Across the street a panel opened on the front of one of the buildings revealing a screen on which a red anthropomorphic jigsaw piece winked at whoever was looking.
“It's going to kill the cinema,” said a voice. Norman looked and saw a rotund old man in a green trench coat and a flat-peaked hat frowning at the screen.
“It already has,” said Norman.
The old-man agreed and started talking about money whilst licking his lips suggestively. Fearing for the integrity of his sister, who Norman remembered had once taken to walking the aisles of the supermarket topless, Norman rushed home.
When he got there he found all rooms to be immaculate but empty. Dust blankets had been cast over all items of furniture to the effect that faded off-white ghosts stared back impassively from every room.
He called for his family, but received no reply.
In another age it would have been him applying the ice-skates and challenging that corporate logo to a race across the frozen lake. His feat would be performed at the violet-hour before a breath-taking sunset. With a grin he would overtake the steadfast corporate logo and, assuming it to be a red anthropomorphic jigsaw piece, would instead find it to be a pale-blue wrench painted to look like a postage stamp.
Their desperate race would take them through the golden 1920s pool party where, amongst the crowd, Norman would spot his darling flapper, cigarette holder in hand. Though her sunglasses would make it difficult to read her expression, Norman would nonetheless be able to read a glimmer of admiration in her countenance.

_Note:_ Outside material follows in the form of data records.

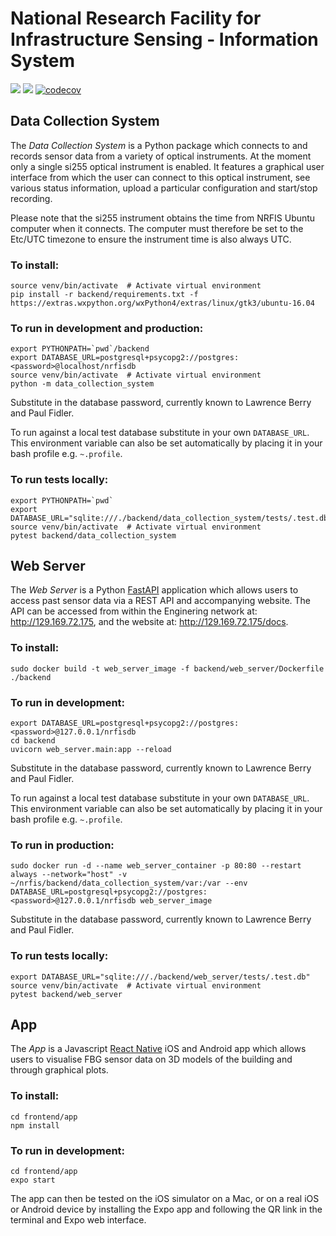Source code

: # National Research Facility for Infrastructure Sensing - Information System

![](https://github.com/lawjb/nrfis/workflows/Data%20Collection%20System%20Tests/badge.svg)
![](https://github.com/lawjb/nrfis/workflows/Web%20Server%20Tests/badge.svg)
[![codecov](https://codecov.io/gh/lawjb/nrfis/branch/master/graph/badge.svg?token=yzF2kxTgQs)](https://codecov.io/gh/lawjb/nrfis)

## Data Collection System

The _Data Collection System_ is a Python package which connects to and records sensor data from a variety of optical instruments. At the moment only a single si255 optical instrument is enabled. It features a graphical user interface from which the user can connect to this optical instrument, see various status information, upload a particular configuration and start/stop recording.

Please note that the si255 instrument obtains the time from NRFIS Ubuntu computer when it connects. The computer must therefore be set to the Etc/UTC timezone to ensure the instrument time is also always UTC.

### To install:

```
source venv/bin/activate  # Activate virtual environment
pip install -r backend/requirements.txt -f https://extras.wxpython.org/wxPython4/extras/linux/gtk3/ubuntu-16.04
```

### To run in development and production:

```
export PYTHONPATH=`pwd`/backend
export DATABASE_URL=postgresql+psycopg2://postgres:<password>@localhost/nrfisdb
source venv/bin/activate  # Activate virtual environment
python -m data_collection_system
```

Substitute in the database password, currently known to Lawrence Berry and Paul Fidler.

To run against a local test database substitute in your own `DATABASE_URL`. This environment variable can also be set automatically by placing it in your bash profile e.g. `~.profile`.

### To run tests locally:

```
export PYTHONPATH=`pwd`
export DATABASE_URL="sqlite:///./backend/data_collection_system/tests/.test.db"
source venv/bin/activate  # Activate virtual environment
pytest backend/data_collection_system
```

## Web Server

The _Web Server_ is a Python [FastAPI](https://fastapi.tiangolo.com) application which allows users to access past sensor data via a REST API and accompanying website. The API can be accessed from within the Enginering network at: http://129.169.72.175, and the website at: http://129.169.72.175/docs.

### To install:

```
sudo docker build -t web_server_image -f backend/web_server/Dockerfile ./backend
```

### To run in development:

```
export DATABASE_URL=postgresql+psycopg2://postgres:<password>@127.0.0.1/nrfisdb
cd backend
uvicorn web_server.main:app --reload
```

Substitute in the database password, currently known to Lawrence Berry and Paul Fidler.

To run against a local test database substitute in your own `DATABASE_URL`. This environment variable can also be set automatically by placing it in your bash profile e.g. `~.profile`.

### To run in production:

```
sudo docker run -d --name web_server_container -p 80:80 --restart always --network="host" -v ~/nrfis/backend/data_collection_system/var:/var --env DATABASE_URL=postgresql+psycopg2://postgres:<password>@127.0.0.1/nrfisdb web_server_image
```

Substitute in the database password, currently known to Lawrence Berry and Paul Fidler.

### To run tests locally:

```
export DATABASE_URL="sqlite:///./backend/web_server/tests/.test.db"
source venv/bin/activate  # Activate virtual environment
pytest backend/web_server
```

## App

The _App_ is a Javascript [React Native](http://reactnative.dev) iOS and Android app which allows users to visualise FBG sensor data on 3D models of the building and through graphical plots.

### To install:

```
cd frontend/app
npm install
```

### To run in development:

```
cd frontend/app
expo start
```

The app can then be tested on the iOS simulator on a Mac, or on a real iOS or Android device by installing the Expo app and following the QR link in the terminal and Expo web interface.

He was back. He was doing it again. He was here, he was now, when for so long he had been then.
And, on his victory lap, Norman would remember her hastily loading a tangled mass of wire into the alarm-box which doubled as her safety deposit box nestled amongst the leaves surrounding her patio.
Having embraced her immediately afterwards, Norman had never been able to see clearly the contents of this box. Now, though, he was closer than he'd ever been before. He would see. Any second now, he would know. For the very first time, all would be clear, all would be wonderful again.
But then the phone began to ring.
Nobody will ever know how Norman's story ends.